The decline in the Congress’s fortunes at least since 1989, both politically and institutionally, has to be seen in the context of institutional incapacity reflected in increased defections by politicians representing newly mobilised social constituencies to other parties or floating new parties. Centre-State dynamics changed and regional and State parties emerged and consolidated. The Congress’s declining relevance as the vehicle of voter aspirations was in parallel with its inability to widen its support base. The party’s profile over the 1990s, and underscored again by its performance in 2014, has become increasingly dependent on Muslims, Scheduled Castes, Scheduled Tribes, rural and poor voters.
The way forward
It is against this backdrop one has to read the reluctance of the Congress high command in taking a position on Rahul Gandhi’s elevation as the party president, though it may happen sooner than later. The desperate calls by party leaders and workers alike, just before every major State Assembly election, for his elevation is the acknowledgement of the absence of strong regional leaders. Therefore any attempted organisational restructuring has to be substantive both in its intent and reality and done in a manner which is customised keeping the region-specific context in mind.

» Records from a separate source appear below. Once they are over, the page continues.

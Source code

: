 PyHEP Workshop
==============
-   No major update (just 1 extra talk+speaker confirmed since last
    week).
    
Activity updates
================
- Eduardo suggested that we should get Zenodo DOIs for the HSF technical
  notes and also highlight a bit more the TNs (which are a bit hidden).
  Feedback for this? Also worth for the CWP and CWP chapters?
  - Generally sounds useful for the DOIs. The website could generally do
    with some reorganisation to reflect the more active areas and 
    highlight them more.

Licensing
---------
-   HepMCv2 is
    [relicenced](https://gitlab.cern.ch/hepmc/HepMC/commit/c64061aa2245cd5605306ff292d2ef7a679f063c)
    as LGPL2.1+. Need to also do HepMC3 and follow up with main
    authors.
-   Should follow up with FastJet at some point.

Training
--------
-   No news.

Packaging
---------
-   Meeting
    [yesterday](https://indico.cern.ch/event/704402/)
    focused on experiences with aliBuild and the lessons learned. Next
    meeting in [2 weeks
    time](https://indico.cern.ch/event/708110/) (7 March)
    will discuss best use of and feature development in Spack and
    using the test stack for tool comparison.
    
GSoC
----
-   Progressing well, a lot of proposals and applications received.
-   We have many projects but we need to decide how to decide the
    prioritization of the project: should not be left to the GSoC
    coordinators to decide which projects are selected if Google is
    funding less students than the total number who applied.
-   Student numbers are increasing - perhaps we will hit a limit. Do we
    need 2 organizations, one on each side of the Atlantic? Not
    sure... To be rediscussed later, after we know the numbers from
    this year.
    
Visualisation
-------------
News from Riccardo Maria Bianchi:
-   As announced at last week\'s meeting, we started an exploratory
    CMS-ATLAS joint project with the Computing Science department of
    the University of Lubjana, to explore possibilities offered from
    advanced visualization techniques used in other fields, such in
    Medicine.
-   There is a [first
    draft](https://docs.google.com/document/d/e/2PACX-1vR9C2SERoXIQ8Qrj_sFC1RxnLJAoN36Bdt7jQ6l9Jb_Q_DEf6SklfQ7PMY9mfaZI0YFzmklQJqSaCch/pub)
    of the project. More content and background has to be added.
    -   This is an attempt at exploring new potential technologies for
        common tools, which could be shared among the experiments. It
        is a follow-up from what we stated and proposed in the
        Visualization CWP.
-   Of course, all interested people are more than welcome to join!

Paradoxically, the Congress might be in a better position to bring this about while it sits in opposition in a majority of the State Assemblies, as it has to worry less about acting as a mediator between various factions of the party vying for their share in the spoils of power. There are bound to be desertions and defections, especially staged by the old guard of the party. However, these could be overcome by cultivating a newer crop of young leadership adapted to the regional context.
The various outreach programmes undertaken by the party since 2014 have fallen short of creating an alternative narrative both at the national and State level. This is primarily due to the top-down nature of the entire exercise. It is essential to give power to regional leaders along with complete autonomy in State-specific issues; the central leadership’s role should be restricted to creating a larger picture from the multiplicity of inputs being received in order to offer an alternative vision to the one being doled out by the current dispensation. The party has to reinvent itself as a hub of regional interests and aspirations and channelise these into a larger collective whole.
Adnan Farooqui is Assistant Professor, Department of Political Science, at Jamia Millia Islamia, New Delhi.